Il n’aura visiblement pas suffi de volonté et d’intransigeance pour venir à bout des obstacles à la conclusion d’un accord définitif entre protagonistes de la crise malienne. Réunies à nouveau à Alger dans le cadre de la dernière ligne droite des pourparlers, les parties se sont quittées sans le sésame attendu, du moins dans les échéances initialement fixées. Elles ont certes convenu d’une prolongation, mais les incertitudes persistent et profite plus à l’enlisement et à l’exacerbation qu’à une solution définitive.
La guerre des lignes rouges
Rassemblés dans la capitale algérienne avec la promesse d’un schéma institutionnel acceptable par tous, les protagonistes des pourparlers du dialogue inclusif inter-malien sont une fois de plus retournés bredouilles. En cause, l’impossibilité de concilier la position des mouvements armés rebelles avec celle des deux tendances loyalistes. Les discussions ont visiblement achoppé sur le même obstacle : le refus d’un côté comme de l’autre de bouger de ses lignes, une condition pourtant sine qua non d’un triomphe de la raison sur les démons de l’hostilité. Au lieu de quoi, les à-priori et positions préconçues ont manifestement pris le dessus sur la souplesse d’esprit de part et d’autre, et probablement dans une dynamique négativement contagieuse.

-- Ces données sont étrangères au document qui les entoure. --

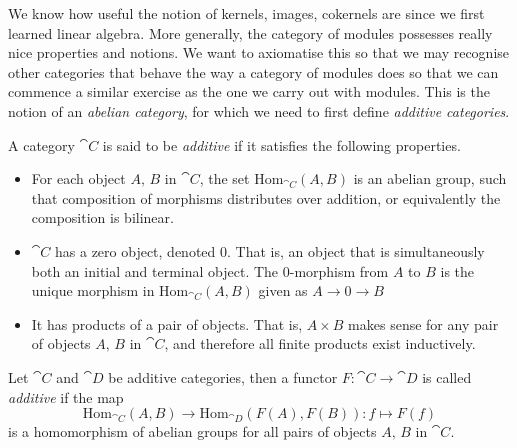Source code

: \vspace*{1em}

\begin{discussion}
We know how useful the notion of kernels, images, cokernels are since we first learned linear algebra. More generally, the category of modules possesses really nice properties and notions. We want to axiomatise this so that we may recognise other categories that behave the way a category of modules does so that we can commence a similar exercise as the one we carry out with modules. This is the notion of an \emph{abelian category}, for which we need to first define \emph{additive categories}.
\end{discussion}

\vspace*{0.1in}

\begin{definition}
A category $\cat{C}$ is said to be \emph{additive} if it satisfies the following properties.
\begin{itemize}
\item For each object $A,\,B$ in $\cat{C}$, the set $\mathrm{Hom}_{\cat{C}}(A,B)$ is an abelian group, such that composition of morphisms distributes over addition, or equivalently the composition is bilinear.
\item $\cat{C}$ has a zero object, denoted $0$. That is, an object that is simultaneously both an initial and terminal object. The $0$-morphism from $A$ to $B$ is the unique morphism in $\mathrm{Hom}_{\cat{C}}(A,B)$ given as $A \to 0 \to B$
\item It has products of a pair of objects. That is, $A \times B$ makes sense for any pair of objects $A,\,B$ in $\cat{C}$, and therefore all finite products exist inductively.
\end{itemize}
\end{definition}

\vspace*{0.1in}

\begin{definition}
Let $\cat{C}$ and $\cat{D}$ be additive categories, then a functor $F:\cat{C} \to \cat{D}$ is called \emph{additive} if the map
\[\mathrm{Hom}_{\cat{C}}(A,B) \to \mathrm{Hom}_{\cat{D}}(F(A),F(B)):f \mapsto F(f)\]
is a homomorphism of abelian groups for all pairs of objects $A,\,B$ in $\cat{C}$.
\end{definition}

\vspace*{0.1in}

Sous la houlette du ministre des Affaires Etrangères de la Coopération Internationale et de l’Intégration Africaine, Abdoulaye Diop, la partie malienne le rabâche à qui veut l’entendre que son mandat consiste à ne jamais transiger sur certains domaines hors du champ de transaction : l’intégrité territoriale, la souveraineté nationale et la laïcité de l’Etat. Il va sans dire donc ni l’autonomie ni le fédéralisme ne saurait être négociables.
Ces lignes rouges tracées au préalable ne sont en réalité que le répondant des volitions populaires sur le sujet. Elles ont connu à ce titre une extension à d’autres aspects sur lesquels les diverses sensibilités de la nation malienne se montrent beaucoup moins flexibles et conciliantes que les hautes autorités, quant au schéma proposé par les médiateurs. Pour nombre d’observateurs, par exemple, l’idée de privilèges accordés sur la base des spécificités géographiques s’assimile à un fédéralisme qui ne dit pas son nom.
Même inflexibilité du côté des mouvements armés séparatistes, qui ne semblent point se contenter du recours aux euphémismes utilisés pour contourner le concept de fédéralisme dans la rédaction du texte proposé par les médiateurs. Leurs représentants disent également à qui veut l’entendre avoir reçu pour consigne de n’accepter aucun schéma qui fasse abstraction d’un statut autre que le fédéral.
Le retour aux démons bellicistes
Cette réponse du berger à la bergère a eu un effet si négatif sur les négociations que le chef de la délégation malienne, à en croire certaines confidences, en a pris un coup de nerfs et lancé à la face de ses interlocuteurs qu’il n’y était pas pour négocier le fédéralisme.
Pour obtenir gain de cause, la médiation algérienne, dans les tractations de coulisse, a même tenté de jouer sur les enjeux de l’intransigeance de la partie rebelle, en agitant l’épouvantail d’un retrait de tout soutien en cas de rejet du schéma de sortie de crise. Mais, il nous revient qu’en réplique à cette intimidation de la partie algérienne, les mouvements rebelles ont exhibé à leur tour leur intention d’étendre leur capacité de déstabilisation jusqu’au territoire algérien.
De quoi jeter le froid sur les négociations qui n’ont pu déboucher sur autre chose que la proposition d’une nouvelle mouture soumise à nouveau à l’examen des protagonistes. Rendez-vous a été pris par la même occasion pour le mois de janvier prochain, selon nos sources, mais avec la certitude qu’aucune incertitude n’est encore levée sur les pourparlers du dialogue inclusif inter-malien.
Il s’agit visiblement d’une prolongation au lendemain peu rassurant et qui commence déjà à profiter aux démons de l’hostilité. Et pour cause, aussitôt après la suspension de la troisième phase, tout aussi infructueuse que les précédentes, les mouvements séparatistes ont choisi de se signaler par un inquiétant positionnement de leur arsenal dans le septentrion, y compris dans des localités naguère abandonnées aux loyalistes comme Djebok (Cercle de Gao). Cette avancée spectaculaire est en effet consécutive au déplacement des mouvements de la plateforme loyaliste vers la frontière nigérienne où la menace du Mujao refait surface ces derniers temps
Quoi qu’il en soit, la prolongation signifie également prolongement de la souffrance de populations qui demeurent sans état, sans administration et donc sans l’accès aux services publics y afférents comme l’école, la santé, la justice, entre autres.